Foundation Repair Costs
Foundation Repair Cost in Texas (and Why It's Higher)
The short answer
Texas foundation repair typically costs $4,000–$15,000 — higher than the national average — because expansive clay soil across the state drives more piering. Minor jobs start near $1,500; severe Blackland Prairie cases can top $25,000. Cost varies most by region, soil, and foundation type.
| Repair | Typical Austin range |
|---|---|
| Texas minor repair | $1,500–$4,000 |
| Texas average repair | $4,000–$15,000 |
| Severe (expansive clay) | $15,000–$30,000 |
Texas is its own pricing world
National “foundation repair cost” articles undershoot what Texans actually pay, because most of the country isn’t sitting on the kind of expansive clay that defines Central Texas. The single biggest driver here is soil movement — and the I-35 corridor through Austin, Round Rock, and Pflugerville runs right along the Blackland Prairie clay belt.
For the full method-by-method breakdown with Austin-specific numbers, see our main foundation repair cost guide.
Regional differences inside Texas
- East of I-35 (Blackland Prairie): the most active clay — expect higher pier counts.
- West/Hill Country: rockier, more stable soil — often lower cost.
- Coastal/Houston: high water table adds drainage complexity.
Your neighborhood’s soil is the best predictor of cost. That’s why we map why Austin foundations fail back to soil science rather than generic averages.

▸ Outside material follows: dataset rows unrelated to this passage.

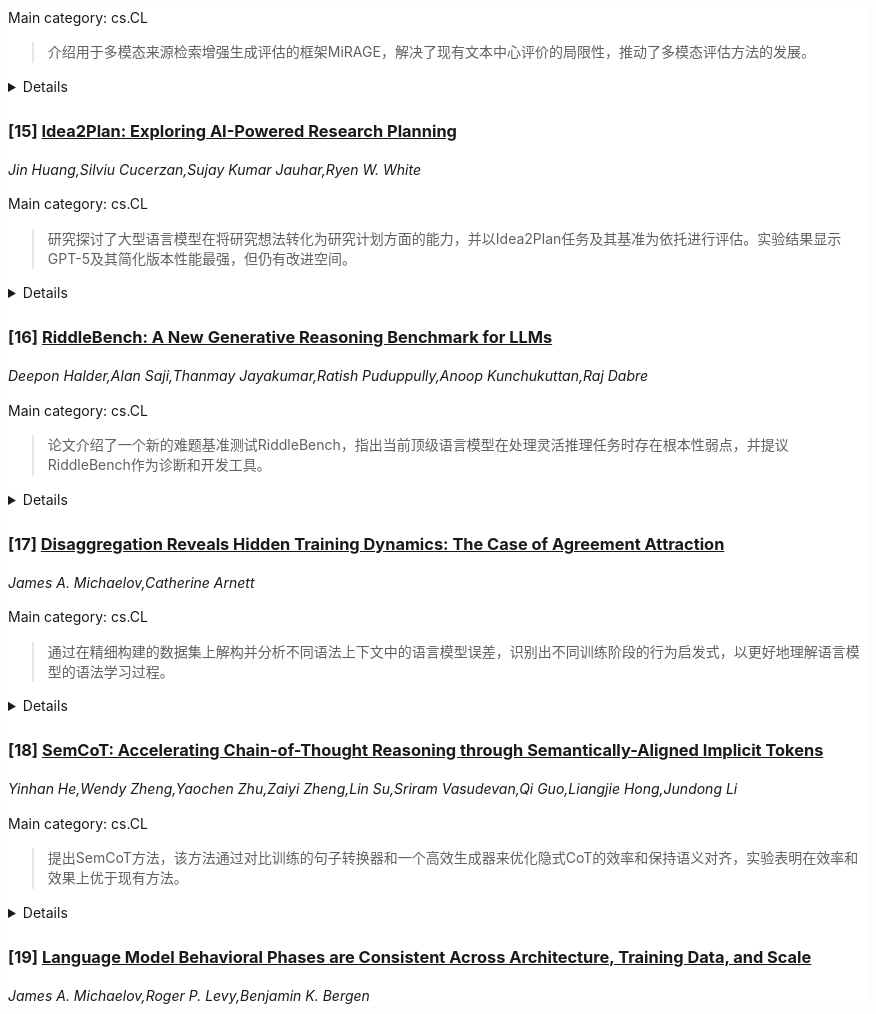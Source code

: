 Main category: cs.CL

> 介绍用于多模态来源检索增强生成评估的框架MiRAGE，解决了现有文本中心评价的局限性，推动了多模态评估方法的发展。

<details><summary>Details</summary></details>


### [15] [Idea2Plan: Exploring AI-Powered Research Planning](https://arxiv.org/abs/2510.24891)
*Jin Huang,Silviu Cucerzan,Sujay Kumar Jauhar,Ryen W. White*

Main category: cs.CL

> 研究探讨了大型语言模型在将研究想法转化为研究计划方面的能力，并以Idea2Plan任务及其基准为依托进行评估。实验结果显示GPT-5及其简化版本性能最强，但仍有改进空间。

<details><summary>Details</summary></details>


### [16] [RiddleBench: A New Generative Reasoning Benchmark for LLMs](https://arxiv.org/abs/2510.24932)
*Deepon Halder,Alan Saji,Thanmay Jayakumar,Ratish Puduppully,Anoop Kunchukuttan,Raj Dabre*

Main category: cs.CL

> 论文介绍了一个新的难题基准测试RiddleBench，指出当前顶级语言模型在处理灵活推理任务时存在根本性弱点，并提议RiddleBench作为诊断和开发工具。

<details><summary>Details</summary></details>


### [17] [Disaggregation Reveals Hidden Training Dynamics: The Case of Agreement Attraction](https://arxiv.org/abs/2510.24934)
*James A. Michaelov,Catherine Arnett*

Main category: cs.CL

> 通过在精细构建的数据集上解构并分析不同语法上下文中的语言模型误差，识别出不同训练阶段的行为启发式，以更好地理解语言模型的语法学习过程。

<details><summary>Details</summary></details>


### [18] [SemCoT: Accelerating Chain-of-Thought Reasoning through Semantically-Aligned Implicit Tokens](https://arxiv.org/abs/2510.24940)
*Yinhan He,Wendy Zheng,Yaochen Zhu,Zaiyi Zheng,Lin Su,Sriram Vasudevan,Qi Guo,Liangjie Hong,Jundong Li*

Main category: cs.CL

> 提出SemCoT方法，该方法通过对比训练的句子转换器和一个高效生成器来优化隐式CoT的效率和保持语义对齐，实验表明在效率和效果上优于现有方法。

<details><summary>Details</summary></details>


### [19] [Language Model Behavioral Phases are Consistent Across Architecture, Training Data, and Scale](https://arxiv.org/abs/2510.24963)
*James A. Michaelov,Roger P. Levy,Benjamin K. Bergen*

Frequently asked questions
Why does Texas cost more than the national average?
Much of Texas — and nearly all of the I-35 corridor — sits on expansive clay that moves dramatically between wet and dry seasons. That movement requires more piers and deeper underpinning than the stable soils in many other states, which pushes the price up.
Is Austin more expensive than Houston or Dallas?
They're broadly similar, but local soil matters. East Austin and the Blackland Prairie have some of the most active clay in the state, which can make repairs there pricier than in the Hill Country to the west, where rockier soil is more stable.